__What is expected__: Lines below that include the word "doesn" should each be copied.

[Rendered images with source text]
--- START ---

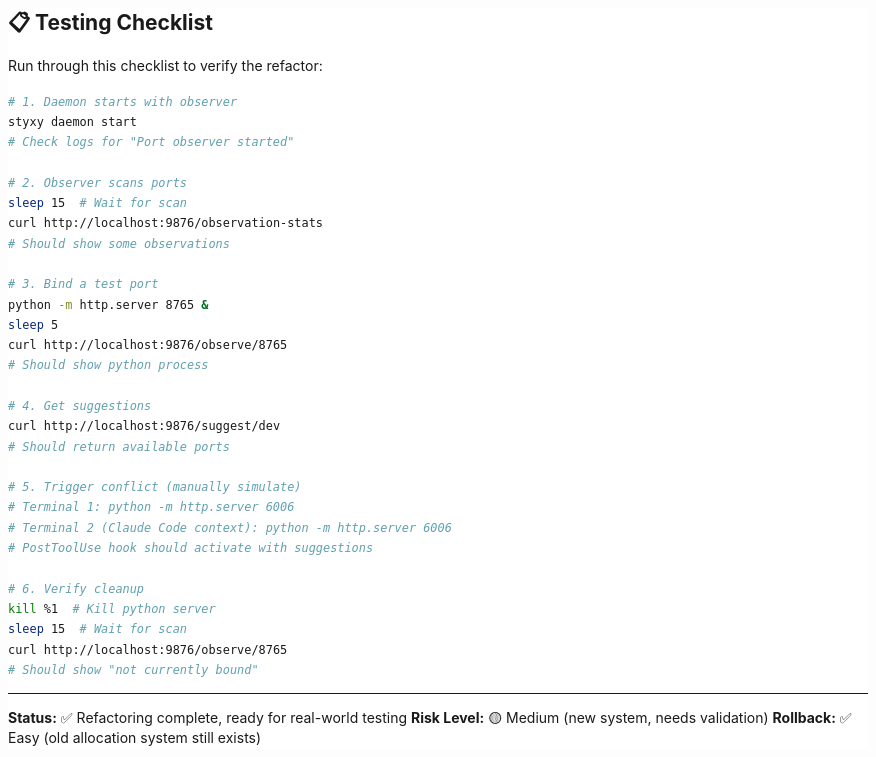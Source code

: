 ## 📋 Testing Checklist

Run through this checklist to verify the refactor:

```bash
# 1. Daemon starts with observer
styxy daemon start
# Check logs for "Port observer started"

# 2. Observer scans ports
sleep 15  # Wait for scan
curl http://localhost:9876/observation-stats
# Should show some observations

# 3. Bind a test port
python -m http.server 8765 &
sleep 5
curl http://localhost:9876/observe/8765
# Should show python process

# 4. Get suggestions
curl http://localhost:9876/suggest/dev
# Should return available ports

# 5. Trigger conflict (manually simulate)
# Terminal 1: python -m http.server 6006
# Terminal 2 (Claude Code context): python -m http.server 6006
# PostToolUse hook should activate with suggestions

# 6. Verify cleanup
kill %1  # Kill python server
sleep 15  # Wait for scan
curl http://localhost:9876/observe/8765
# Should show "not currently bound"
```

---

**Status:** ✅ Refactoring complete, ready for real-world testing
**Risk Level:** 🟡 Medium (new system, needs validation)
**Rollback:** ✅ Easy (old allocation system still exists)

--- END ---
--- START ---

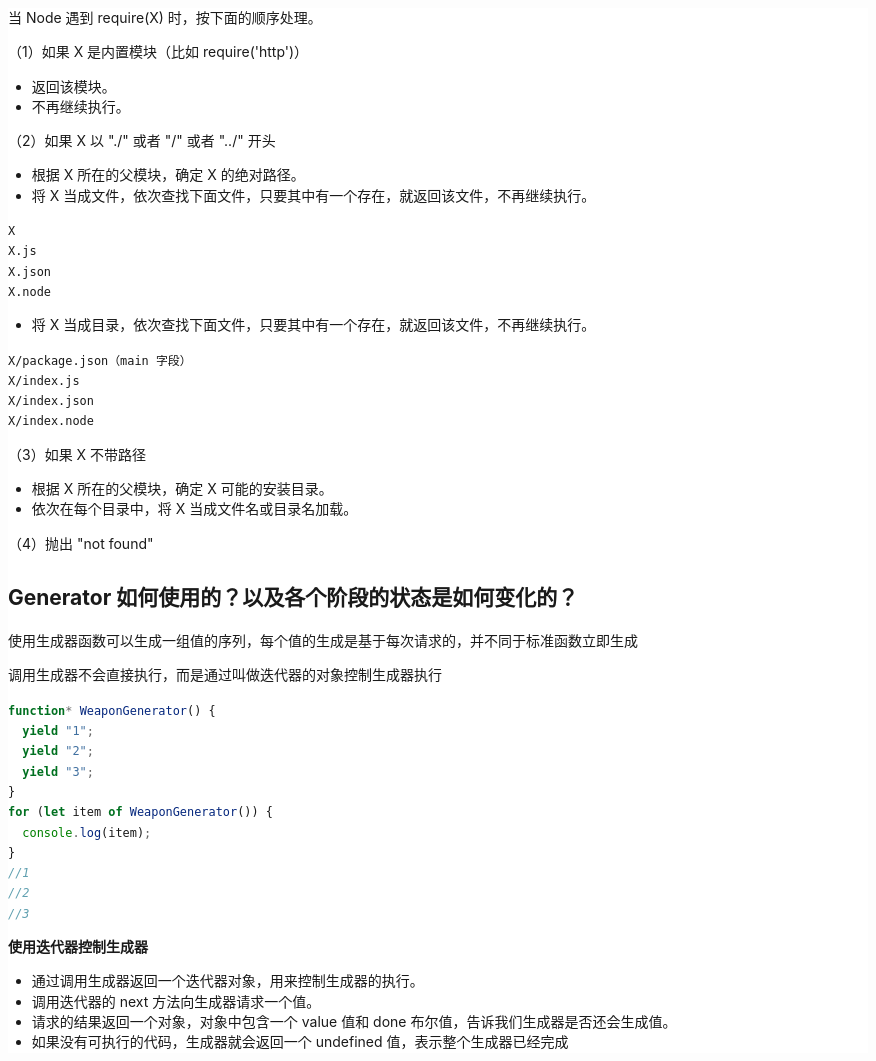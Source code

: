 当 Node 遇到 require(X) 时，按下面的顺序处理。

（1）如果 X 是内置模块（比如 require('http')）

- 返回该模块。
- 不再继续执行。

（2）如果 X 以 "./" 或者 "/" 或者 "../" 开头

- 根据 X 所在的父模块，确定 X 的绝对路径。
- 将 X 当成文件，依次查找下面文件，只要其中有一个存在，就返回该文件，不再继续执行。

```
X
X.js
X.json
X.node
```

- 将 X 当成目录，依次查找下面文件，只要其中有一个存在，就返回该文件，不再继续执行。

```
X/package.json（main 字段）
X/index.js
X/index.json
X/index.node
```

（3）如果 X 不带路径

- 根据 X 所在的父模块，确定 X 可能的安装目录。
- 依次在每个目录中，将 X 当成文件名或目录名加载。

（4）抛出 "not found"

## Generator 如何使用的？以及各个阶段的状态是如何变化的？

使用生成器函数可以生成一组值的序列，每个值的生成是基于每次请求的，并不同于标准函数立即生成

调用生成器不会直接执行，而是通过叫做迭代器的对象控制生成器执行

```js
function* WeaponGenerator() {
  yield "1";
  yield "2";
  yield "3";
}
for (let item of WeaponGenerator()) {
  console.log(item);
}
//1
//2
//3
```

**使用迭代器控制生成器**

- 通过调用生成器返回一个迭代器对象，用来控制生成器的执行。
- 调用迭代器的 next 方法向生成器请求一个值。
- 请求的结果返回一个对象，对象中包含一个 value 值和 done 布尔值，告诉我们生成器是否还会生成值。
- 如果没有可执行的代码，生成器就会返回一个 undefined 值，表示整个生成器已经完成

--- END ---
--- START ---

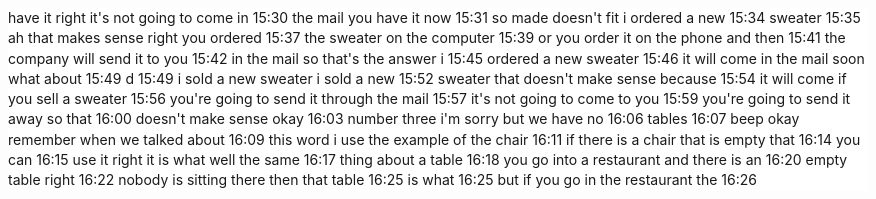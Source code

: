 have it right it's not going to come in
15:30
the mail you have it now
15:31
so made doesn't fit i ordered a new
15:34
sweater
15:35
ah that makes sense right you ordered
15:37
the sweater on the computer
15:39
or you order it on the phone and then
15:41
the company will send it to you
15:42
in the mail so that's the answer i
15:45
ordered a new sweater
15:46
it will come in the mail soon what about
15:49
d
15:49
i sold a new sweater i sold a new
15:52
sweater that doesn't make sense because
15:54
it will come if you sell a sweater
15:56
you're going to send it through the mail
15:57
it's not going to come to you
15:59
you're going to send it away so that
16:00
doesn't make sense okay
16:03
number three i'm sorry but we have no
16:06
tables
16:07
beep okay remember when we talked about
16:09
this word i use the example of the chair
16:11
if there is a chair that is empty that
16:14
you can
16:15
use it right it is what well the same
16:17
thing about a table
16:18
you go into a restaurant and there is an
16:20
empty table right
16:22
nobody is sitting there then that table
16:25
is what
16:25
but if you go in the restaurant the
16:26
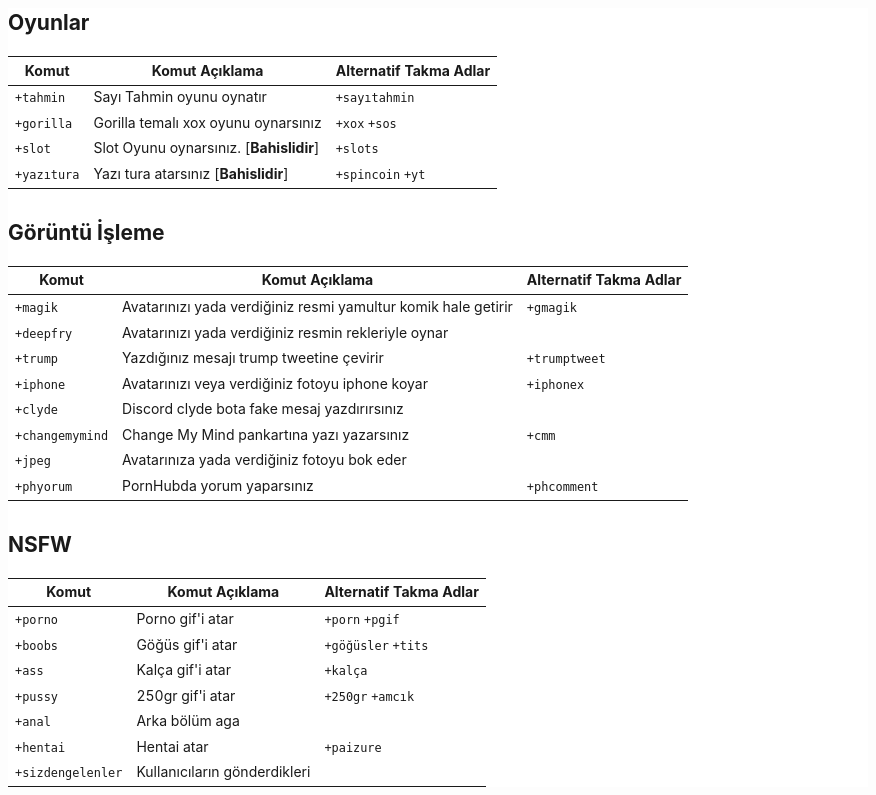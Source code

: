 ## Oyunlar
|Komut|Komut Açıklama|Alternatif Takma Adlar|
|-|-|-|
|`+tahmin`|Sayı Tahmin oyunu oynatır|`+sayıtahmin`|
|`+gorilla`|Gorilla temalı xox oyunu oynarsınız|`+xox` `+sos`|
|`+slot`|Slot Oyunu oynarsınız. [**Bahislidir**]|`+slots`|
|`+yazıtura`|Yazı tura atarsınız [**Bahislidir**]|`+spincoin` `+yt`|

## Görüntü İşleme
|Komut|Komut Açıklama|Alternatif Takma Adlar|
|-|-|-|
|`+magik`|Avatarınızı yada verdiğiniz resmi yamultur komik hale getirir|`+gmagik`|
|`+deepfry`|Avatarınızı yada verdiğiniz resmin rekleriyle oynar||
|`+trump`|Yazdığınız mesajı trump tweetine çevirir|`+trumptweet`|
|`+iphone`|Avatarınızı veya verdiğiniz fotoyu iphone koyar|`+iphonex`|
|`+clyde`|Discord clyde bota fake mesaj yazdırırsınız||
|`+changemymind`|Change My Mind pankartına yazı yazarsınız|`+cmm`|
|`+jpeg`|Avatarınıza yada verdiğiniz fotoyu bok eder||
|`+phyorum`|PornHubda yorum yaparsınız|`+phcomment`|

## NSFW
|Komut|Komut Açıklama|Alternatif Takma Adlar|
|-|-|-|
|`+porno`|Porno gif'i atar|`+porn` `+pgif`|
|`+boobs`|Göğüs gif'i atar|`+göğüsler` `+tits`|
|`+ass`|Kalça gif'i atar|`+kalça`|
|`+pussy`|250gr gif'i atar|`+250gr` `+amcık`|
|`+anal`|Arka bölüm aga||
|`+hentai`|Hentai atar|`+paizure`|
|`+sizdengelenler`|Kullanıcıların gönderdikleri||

--- END ---

__Finished task__:
so made doesn't fit i ordered a new
sweater that doesn't make sense because
doesn't make sense okay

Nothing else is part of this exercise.